[Start of section]
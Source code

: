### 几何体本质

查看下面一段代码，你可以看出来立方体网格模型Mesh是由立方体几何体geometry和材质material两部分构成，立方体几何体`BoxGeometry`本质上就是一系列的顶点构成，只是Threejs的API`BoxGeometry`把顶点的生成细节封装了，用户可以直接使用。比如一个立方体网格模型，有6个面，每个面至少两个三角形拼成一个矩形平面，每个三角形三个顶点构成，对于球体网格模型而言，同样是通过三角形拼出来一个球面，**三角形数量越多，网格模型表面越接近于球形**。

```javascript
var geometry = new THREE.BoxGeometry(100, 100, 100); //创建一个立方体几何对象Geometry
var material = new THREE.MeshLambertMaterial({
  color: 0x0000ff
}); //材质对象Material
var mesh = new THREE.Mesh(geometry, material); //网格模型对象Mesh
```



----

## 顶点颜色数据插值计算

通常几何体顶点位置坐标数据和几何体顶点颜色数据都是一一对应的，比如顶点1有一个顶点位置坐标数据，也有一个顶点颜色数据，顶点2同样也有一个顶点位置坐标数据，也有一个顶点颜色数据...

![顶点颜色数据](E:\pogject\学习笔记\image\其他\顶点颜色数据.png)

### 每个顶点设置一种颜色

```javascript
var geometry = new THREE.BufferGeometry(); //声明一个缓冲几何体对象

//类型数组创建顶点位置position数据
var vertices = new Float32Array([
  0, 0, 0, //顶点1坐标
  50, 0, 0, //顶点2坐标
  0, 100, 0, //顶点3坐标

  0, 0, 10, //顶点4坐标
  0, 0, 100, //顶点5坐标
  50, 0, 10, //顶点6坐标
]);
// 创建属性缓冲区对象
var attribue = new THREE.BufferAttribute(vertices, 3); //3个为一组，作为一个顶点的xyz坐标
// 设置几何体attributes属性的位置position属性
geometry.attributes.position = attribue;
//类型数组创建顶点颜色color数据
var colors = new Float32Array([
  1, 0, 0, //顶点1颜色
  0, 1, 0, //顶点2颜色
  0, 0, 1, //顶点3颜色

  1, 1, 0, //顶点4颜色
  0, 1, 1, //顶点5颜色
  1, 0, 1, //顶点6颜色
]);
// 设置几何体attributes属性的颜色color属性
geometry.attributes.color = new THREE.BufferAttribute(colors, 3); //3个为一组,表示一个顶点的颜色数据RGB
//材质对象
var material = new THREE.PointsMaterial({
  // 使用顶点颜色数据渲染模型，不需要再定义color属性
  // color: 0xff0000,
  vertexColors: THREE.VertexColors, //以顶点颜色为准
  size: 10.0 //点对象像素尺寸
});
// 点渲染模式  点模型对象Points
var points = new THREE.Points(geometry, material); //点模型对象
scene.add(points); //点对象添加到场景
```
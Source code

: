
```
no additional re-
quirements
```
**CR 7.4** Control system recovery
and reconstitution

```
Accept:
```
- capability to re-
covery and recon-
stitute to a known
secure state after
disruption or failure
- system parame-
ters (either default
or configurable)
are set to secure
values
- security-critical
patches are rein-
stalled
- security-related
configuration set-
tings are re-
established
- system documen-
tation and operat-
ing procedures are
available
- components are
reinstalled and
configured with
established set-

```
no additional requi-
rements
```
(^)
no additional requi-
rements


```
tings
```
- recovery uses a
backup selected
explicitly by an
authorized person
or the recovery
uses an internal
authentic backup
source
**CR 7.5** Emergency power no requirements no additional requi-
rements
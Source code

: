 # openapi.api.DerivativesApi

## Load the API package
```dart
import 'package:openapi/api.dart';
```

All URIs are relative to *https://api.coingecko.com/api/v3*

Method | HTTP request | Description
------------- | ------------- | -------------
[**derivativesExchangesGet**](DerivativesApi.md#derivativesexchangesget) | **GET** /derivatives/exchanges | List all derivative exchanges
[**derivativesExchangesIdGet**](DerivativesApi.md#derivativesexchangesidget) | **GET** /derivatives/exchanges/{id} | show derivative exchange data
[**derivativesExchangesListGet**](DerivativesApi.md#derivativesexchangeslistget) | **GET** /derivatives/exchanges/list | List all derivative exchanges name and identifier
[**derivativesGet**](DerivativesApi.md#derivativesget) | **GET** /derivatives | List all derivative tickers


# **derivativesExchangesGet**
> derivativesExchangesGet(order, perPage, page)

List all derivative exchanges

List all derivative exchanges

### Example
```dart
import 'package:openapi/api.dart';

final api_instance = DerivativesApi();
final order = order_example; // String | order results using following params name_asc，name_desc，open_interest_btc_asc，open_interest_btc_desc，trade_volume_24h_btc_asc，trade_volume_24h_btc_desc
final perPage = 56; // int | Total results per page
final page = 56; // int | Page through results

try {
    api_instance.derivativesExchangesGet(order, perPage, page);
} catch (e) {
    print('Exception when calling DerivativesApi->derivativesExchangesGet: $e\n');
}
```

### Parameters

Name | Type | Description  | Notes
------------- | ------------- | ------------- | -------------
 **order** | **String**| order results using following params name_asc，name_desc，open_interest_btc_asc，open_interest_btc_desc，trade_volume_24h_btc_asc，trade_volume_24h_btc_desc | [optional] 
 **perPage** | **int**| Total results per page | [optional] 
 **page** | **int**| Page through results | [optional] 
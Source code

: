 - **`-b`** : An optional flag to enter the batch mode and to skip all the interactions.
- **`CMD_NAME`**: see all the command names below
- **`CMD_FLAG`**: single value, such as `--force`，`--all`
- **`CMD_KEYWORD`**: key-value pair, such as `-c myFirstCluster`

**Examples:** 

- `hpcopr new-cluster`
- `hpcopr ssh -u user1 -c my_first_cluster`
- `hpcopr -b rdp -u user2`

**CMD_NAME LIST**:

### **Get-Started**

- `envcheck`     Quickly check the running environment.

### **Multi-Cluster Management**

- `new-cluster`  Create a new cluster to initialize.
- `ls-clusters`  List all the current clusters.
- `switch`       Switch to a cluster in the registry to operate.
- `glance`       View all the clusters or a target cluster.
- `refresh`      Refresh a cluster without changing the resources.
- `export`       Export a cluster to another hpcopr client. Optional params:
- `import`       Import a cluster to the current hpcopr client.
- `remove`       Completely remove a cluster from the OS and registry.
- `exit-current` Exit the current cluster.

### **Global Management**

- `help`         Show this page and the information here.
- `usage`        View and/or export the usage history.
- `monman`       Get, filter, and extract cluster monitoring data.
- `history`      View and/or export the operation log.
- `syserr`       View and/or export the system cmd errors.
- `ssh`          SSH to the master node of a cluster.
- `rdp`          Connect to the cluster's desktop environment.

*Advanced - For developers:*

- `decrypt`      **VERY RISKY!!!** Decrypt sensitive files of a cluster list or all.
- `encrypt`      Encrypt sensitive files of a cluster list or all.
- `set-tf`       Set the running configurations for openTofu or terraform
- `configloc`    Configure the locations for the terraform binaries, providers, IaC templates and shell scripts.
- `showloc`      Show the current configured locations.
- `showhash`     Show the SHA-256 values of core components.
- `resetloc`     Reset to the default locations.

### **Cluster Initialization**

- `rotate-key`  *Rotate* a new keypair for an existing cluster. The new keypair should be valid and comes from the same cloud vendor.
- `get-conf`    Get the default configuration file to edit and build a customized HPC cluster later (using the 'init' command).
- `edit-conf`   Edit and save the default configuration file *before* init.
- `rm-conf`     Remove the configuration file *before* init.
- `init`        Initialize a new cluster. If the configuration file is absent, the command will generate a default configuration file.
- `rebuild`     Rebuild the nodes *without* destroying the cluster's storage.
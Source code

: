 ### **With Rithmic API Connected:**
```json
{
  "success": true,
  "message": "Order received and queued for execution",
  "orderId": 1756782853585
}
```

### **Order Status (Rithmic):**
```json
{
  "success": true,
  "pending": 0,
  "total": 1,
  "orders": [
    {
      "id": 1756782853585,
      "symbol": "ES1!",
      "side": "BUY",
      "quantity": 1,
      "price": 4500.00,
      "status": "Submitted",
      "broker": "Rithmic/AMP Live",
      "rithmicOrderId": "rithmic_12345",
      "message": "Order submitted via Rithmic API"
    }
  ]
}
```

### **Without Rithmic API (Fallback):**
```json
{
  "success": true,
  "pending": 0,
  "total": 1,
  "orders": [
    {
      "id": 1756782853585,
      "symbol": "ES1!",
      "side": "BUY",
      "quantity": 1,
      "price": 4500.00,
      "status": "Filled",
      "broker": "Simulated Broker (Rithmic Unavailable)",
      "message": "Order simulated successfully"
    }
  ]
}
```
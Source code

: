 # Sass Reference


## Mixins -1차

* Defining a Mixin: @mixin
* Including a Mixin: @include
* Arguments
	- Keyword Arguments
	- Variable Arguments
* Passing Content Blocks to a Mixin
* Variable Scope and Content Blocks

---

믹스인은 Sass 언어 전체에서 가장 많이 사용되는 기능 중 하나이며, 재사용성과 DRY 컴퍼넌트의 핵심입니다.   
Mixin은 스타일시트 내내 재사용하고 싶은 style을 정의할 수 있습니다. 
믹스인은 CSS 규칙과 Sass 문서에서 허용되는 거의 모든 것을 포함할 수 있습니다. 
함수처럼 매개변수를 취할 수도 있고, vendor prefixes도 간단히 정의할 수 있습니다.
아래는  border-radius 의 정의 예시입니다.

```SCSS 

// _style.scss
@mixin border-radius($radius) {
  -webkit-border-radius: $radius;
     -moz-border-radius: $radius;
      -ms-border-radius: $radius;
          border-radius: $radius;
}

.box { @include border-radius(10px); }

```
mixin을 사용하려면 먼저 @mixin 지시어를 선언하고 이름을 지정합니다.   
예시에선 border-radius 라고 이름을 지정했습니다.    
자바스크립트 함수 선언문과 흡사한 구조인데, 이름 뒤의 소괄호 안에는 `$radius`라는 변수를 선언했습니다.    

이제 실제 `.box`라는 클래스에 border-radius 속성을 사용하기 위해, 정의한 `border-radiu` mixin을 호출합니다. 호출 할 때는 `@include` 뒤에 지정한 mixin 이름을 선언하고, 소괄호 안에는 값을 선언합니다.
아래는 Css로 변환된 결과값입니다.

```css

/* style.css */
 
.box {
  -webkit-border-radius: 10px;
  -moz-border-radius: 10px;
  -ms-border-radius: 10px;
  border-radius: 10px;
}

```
[End of section]
• [What is needed]: Check each line of the entries for "components" and copy those that have it.

• [Solution for this exercise]:
- components are
- `showhash`     Show the SHA-256 values of core components.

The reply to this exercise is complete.